:: INFORMATION SUPPLIED
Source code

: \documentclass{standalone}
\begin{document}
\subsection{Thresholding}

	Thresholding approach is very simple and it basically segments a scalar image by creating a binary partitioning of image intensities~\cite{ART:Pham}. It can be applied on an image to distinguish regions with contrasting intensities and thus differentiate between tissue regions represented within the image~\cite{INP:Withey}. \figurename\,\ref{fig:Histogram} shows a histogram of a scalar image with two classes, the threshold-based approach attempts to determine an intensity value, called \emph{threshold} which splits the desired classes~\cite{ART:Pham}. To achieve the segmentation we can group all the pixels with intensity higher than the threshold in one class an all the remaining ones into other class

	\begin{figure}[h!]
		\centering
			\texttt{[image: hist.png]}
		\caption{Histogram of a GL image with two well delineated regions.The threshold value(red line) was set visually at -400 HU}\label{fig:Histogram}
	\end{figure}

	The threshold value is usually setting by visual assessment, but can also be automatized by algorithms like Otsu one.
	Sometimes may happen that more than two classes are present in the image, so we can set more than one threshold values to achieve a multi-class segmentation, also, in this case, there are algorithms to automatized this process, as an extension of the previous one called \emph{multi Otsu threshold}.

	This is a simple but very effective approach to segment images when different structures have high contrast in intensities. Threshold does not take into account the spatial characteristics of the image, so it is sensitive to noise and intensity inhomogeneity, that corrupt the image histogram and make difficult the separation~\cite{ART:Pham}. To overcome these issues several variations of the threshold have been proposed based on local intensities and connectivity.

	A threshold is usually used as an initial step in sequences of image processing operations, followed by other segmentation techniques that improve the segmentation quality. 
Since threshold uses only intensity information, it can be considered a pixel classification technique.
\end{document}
::::
:: INFORMATION SUPPLIED
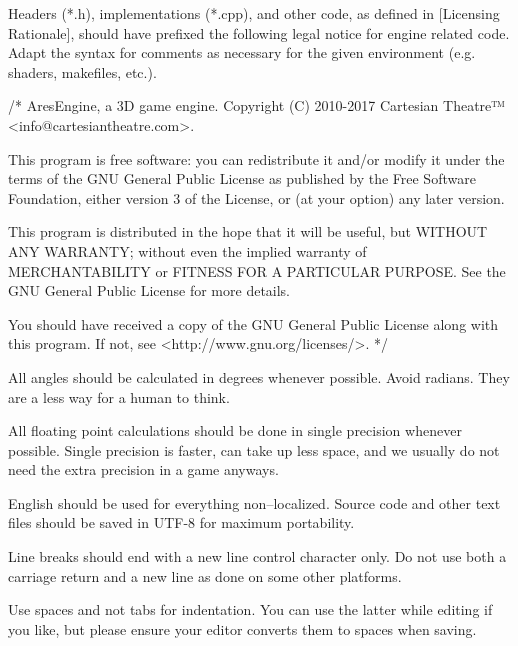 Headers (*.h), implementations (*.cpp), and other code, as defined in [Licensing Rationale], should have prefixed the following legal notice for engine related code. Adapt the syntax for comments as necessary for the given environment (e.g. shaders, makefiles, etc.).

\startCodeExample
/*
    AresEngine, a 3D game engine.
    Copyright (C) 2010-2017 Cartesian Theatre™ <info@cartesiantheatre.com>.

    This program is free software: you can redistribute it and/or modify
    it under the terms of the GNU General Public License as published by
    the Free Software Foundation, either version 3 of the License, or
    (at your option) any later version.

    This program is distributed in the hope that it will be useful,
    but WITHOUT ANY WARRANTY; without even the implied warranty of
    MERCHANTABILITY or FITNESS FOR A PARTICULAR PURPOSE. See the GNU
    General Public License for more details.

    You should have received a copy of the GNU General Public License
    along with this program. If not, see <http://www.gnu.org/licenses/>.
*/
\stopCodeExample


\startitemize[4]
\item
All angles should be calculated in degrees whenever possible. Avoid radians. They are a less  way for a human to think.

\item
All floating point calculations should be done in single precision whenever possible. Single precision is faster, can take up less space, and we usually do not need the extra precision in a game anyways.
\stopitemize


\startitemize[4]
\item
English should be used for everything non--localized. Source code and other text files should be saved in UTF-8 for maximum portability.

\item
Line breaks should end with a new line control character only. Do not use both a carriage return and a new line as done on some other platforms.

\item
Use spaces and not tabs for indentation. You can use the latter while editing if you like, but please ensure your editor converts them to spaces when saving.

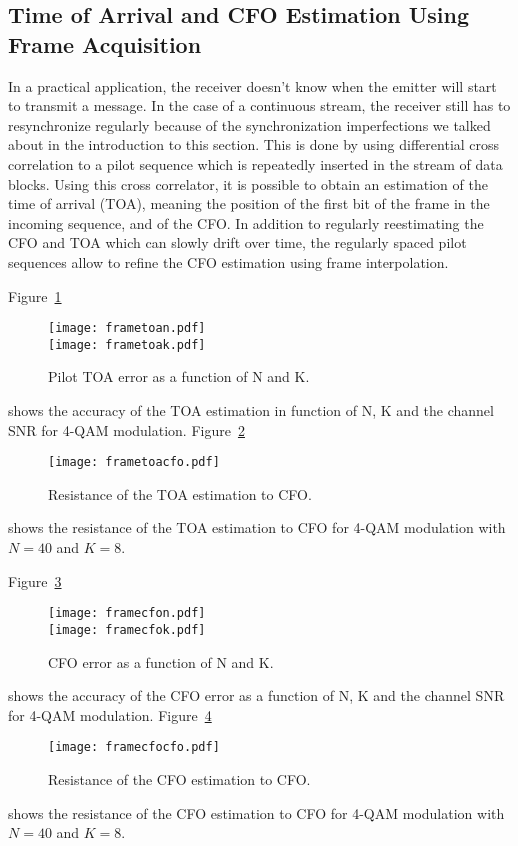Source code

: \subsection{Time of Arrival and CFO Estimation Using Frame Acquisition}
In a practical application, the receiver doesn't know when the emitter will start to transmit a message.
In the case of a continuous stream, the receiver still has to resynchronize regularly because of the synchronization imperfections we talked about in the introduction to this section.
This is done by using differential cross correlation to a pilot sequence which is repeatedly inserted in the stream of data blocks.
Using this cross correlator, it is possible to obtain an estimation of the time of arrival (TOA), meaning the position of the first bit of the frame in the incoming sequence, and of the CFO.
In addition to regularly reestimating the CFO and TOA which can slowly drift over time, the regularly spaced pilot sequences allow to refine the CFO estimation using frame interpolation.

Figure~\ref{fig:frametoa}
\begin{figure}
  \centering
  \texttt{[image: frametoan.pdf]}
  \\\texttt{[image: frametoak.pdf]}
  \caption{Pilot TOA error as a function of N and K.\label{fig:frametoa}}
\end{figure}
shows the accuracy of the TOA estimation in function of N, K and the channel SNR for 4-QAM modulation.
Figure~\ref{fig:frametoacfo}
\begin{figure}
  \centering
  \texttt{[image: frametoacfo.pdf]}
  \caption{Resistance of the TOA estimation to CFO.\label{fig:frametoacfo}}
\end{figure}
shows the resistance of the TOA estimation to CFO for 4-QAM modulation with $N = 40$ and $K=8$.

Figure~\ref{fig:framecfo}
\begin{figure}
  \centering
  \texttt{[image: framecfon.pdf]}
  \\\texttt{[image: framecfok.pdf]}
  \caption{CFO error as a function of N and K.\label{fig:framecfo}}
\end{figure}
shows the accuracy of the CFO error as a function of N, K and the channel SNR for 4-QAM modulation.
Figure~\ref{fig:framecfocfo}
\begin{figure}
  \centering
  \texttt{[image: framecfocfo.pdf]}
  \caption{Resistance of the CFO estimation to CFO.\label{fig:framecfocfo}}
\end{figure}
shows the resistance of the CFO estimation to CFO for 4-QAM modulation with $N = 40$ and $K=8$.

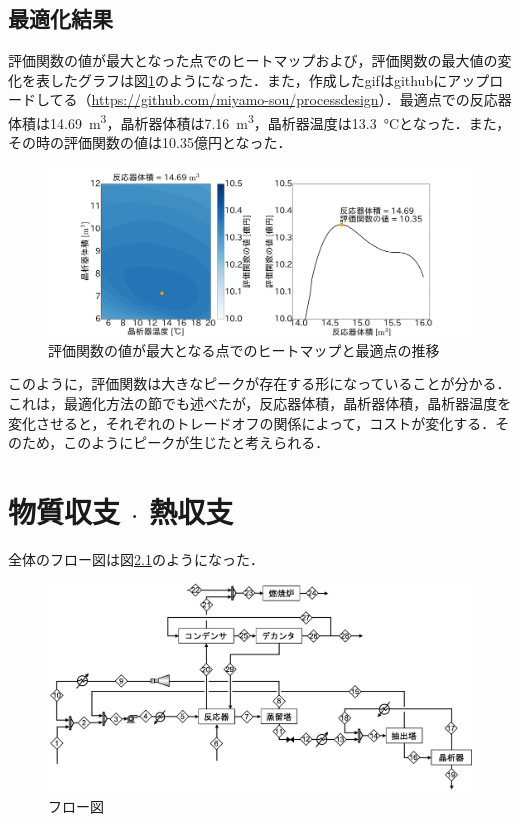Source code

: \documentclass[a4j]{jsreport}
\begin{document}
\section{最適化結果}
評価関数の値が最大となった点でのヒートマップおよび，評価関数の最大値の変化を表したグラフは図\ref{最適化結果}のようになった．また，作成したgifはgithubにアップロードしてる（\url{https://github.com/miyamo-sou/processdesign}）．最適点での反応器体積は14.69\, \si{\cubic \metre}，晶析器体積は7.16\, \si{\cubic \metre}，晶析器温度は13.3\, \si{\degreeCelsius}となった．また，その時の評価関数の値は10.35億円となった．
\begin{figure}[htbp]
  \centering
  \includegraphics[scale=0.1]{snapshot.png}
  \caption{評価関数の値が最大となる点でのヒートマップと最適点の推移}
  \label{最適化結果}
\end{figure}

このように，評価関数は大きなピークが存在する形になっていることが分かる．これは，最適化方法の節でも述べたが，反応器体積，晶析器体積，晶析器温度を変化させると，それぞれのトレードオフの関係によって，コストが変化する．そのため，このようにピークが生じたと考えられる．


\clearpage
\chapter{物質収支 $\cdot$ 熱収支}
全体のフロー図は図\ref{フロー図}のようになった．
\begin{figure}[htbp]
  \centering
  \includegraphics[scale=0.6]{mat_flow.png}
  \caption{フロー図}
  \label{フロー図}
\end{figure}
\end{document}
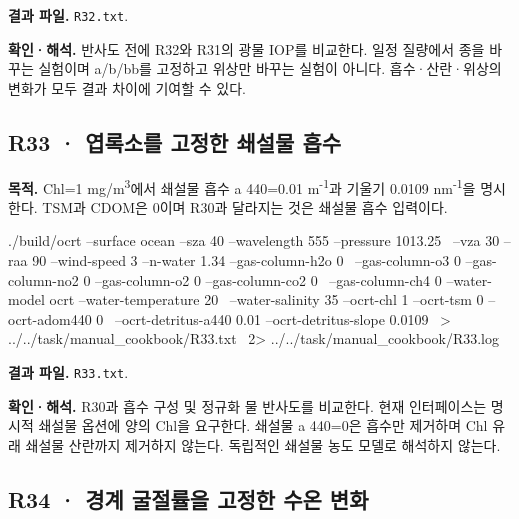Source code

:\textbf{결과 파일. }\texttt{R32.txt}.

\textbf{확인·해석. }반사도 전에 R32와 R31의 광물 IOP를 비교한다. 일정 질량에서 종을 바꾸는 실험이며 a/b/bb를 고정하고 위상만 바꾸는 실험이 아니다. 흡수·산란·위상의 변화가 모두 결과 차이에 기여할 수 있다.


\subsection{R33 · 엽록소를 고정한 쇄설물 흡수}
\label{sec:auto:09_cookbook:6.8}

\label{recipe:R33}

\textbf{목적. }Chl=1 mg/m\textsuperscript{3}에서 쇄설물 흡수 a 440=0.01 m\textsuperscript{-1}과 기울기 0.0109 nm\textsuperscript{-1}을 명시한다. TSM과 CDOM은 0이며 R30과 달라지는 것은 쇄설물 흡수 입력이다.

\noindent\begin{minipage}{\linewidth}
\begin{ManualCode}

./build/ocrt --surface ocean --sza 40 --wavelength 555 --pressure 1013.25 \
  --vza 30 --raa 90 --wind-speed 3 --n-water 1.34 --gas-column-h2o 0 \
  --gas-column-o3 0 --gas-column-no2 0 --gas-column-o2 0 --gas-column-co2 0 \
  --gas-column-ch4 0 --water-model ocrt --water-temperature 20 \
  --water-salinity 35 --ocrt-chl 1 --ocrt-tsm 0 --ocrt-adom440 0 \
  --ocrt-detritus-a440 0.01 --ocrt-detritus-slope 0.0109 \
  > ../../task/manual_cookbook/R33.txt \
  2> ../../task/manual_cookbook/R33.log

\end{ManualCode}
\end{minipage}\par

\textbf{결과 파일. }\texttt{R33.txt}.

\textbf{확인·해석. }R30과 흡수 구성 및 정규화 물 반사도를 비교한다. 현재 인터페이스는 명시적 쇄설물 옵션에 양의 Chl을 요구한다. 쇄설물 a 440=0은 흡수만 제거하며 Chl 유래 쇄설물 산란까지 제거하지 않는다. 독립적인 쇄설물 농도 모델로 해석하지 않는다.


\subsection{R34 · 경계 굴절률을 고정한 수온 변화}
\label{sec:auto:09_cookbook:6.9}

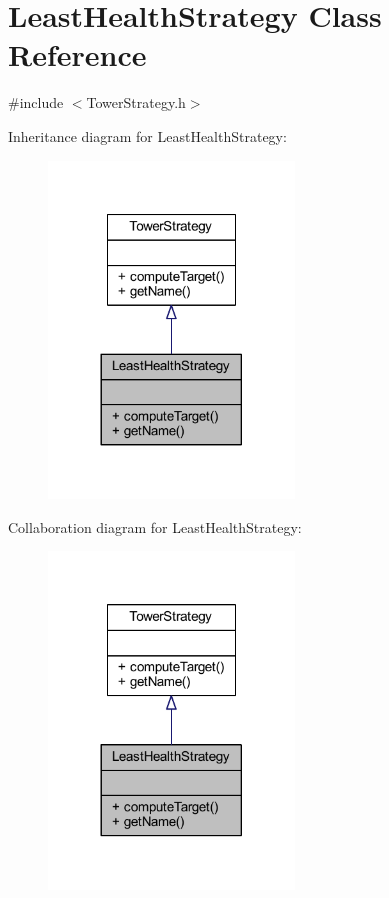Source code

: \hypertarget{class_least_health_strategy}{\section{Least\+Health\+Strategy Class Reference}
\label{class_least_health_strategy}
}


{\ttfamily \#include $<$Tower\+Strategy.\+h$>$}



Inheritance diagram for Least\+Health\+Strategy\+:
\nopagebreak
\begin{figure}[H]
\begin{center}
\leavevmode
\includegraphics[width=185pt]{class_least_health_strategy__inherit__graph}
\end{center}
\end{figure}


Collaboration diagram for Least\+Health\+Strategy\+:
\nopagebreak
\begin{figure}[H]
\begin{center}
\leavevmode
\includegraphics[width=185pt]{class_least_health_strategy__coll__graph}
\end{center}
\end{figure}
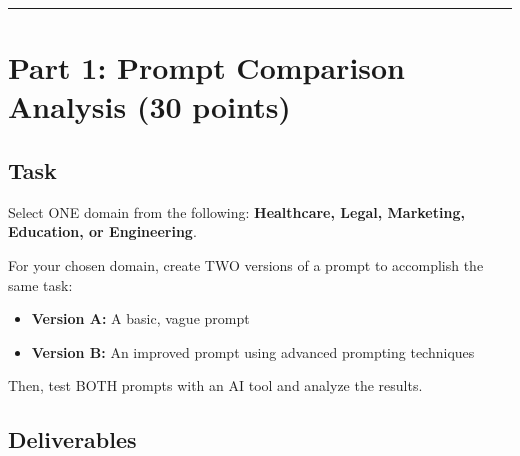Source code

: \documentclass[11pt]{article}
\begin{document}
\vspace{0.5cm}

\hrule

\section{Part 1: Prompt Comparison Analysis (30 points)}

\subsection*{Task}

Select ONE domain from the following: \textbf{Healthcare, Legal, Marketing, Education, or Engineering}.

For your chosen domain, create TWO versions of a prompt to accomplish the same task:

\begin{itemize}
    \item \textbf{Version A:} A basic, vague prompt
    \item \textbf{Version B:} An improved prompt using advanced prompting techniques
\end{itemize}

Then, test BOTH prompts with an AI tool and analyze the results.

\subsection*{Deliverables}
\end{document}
::::
:: INFORMATION SUPPLIED
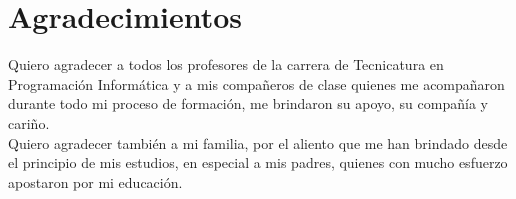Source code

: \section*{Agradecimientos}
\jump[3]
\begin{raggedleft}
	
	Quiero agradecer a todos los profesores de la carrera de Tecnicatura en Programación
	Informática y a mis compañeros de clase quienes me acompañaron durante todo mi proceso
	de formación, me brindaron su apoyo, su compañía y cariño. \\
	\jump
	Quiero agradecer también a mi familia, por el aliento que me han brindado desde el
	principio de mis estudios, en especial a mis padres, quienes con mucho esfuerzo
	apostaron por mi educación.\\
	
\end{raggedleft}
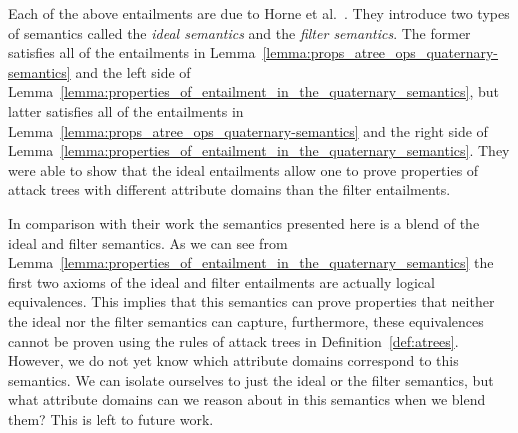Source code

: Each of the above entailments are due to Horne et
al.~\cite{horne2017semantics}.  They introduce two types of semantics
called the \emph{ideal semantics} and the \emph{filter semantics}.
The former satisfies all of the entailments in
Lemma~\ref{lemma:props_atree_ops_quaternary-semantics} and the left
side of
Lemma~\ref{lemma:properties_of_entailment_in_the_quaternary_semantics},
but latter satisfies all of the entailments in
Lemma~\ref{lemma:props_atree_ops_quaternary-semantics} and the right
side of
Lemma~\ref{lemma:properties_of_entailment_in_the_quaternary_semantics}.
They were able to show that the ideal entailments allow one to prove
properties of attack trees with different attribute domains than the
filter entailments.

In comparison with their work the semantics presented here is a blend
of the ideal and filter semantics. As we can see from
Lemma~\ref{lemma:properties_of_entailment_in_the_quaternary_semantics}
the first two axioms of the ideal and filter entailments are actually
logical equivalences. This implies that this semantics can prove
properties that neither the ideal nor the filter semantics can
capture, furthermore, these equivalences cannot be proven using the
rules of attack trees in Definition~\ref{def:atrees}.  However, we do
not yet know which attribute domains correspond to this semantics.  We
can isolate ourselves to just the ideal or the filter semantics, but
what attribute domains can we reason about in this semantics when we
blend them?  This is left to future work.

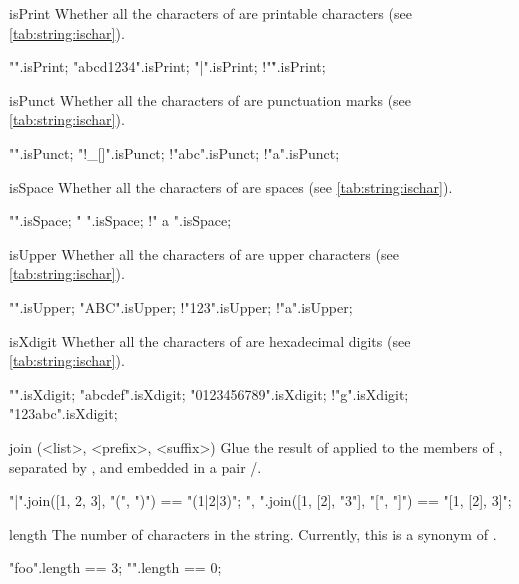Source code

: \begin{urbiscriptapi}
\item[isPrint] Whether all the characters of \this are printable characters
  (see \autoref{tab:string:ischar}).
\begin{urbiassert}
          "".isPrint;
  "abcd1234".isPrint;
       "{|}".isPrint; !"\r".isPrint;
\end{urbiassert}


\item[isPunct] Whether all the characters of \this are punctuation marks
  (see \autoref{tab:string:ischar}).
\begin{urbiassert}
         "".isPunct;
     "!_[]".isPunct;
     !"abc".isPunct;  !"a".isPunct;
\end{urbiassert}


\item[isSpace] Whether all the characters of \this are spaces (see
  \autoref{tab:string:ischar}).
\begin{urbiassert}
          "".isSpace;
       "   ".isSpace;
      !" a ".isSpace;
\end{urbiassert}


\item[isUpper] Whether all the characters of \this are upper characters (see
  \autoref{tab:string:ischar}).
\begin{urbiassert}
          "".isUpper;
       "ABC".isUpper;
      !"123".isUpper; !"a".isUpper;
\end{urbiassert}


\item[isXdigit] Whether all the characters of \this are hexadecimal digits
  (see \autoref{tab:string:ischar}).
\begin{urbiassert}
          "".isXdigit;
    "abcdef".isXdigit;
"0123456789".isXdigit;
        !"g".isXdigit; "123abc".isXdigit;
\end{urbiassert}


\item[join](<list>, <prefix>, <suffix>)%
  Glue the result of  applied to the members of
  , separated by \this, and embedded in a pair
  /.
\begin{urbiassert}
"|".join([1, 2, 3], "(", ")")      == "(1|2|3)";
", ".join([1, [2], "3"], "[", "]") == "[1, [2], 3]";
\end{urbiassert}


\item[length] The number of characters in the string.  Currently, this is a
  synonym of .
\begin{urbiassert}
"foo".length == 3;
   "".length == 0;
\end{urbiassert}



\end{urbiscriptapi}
::::
* _REQUIRED WORK_: Your answer should be one number, the count of lines in the records that contain the string "like".

* _YOUR RESPONSE_: 2